*Directions*: Whichever lines of the entries hold the word "Strings" should be identified and copied.

*Data for this task*:

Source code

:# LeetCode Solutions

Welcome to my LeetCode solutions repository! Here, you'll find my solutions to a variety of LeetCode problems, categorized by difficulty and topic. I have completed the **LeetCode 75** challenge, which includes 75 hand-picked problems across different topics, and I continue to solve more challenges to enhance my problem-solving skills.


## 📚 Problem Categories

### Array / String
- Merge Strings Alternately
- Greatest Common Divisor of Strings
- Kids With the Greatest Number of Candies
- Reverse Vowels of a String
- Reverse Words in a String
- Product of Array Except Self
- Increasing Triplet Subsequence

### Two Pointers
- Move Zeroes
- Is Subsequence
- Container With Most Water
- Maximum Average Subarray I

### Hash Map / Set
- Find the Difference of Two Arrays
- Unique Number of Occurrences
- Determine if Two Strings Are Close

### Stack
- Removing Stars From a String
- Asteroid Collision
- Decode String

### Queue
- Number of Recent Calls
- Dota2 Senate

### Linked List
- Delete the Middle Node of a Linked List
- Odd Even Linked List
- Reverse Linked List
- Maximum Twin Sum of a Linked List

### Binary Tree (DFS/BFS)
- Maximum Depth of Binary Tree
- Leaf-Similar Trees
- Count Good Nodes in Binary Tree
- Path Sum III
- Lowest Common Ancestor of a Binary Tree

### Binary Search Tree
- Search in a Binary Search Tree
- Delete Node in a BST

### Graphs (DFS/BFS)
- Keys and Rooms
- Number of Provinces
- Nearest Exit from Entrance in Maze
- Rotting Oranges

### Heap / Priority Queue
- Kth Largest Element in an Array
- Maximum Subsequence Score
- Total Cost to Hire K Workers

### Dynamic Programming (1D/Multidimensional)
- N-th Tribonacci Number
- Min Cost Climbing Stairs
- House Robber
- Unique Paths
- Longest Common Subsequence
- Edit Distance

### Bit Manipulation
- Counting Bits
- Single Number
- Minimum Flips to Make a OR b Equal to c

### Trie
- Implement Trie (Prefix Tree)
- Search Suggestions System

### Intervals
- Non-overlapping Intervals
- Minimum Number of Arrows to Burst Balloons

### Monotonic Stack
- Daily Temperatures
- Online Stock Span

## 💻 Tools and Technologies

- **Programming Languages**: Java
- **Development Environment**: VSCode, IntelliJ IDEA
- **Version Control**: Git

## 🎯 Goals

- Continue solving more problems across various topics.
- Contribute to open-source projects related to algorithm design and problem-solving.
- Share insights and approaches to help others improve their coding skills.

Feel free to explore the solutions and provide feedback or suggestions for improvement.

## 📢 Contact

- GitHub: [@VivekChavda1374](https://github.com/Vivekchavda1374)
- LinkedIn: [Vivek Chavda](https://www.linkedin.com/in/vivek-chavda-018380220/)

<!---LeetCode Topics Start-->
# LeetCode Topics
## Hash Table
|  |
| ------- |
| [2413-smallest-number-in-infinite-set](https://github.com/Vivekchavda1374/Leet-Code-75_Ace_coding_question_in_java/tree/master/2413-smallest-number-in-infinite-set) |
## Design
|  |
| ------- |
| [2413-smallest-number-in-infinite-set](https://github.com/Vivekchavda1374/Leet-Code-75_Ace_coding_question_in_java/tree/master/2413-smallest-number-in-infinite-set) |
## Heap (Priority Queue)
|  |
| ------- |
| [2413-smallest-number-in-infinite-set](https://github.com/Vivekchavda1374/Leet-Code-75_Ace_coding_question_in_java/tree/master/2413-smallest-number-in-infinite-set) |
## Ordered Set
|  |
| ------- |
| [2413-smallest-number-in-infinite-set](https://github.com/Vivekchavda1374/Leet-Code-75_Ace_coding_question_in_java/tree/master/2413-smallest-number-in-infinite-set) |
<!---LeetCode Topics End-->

*Solution to the problem*:
- Merge Strings Alternately
- Greatest Common Divisor of Strings
- Determine if Two Strings Are Close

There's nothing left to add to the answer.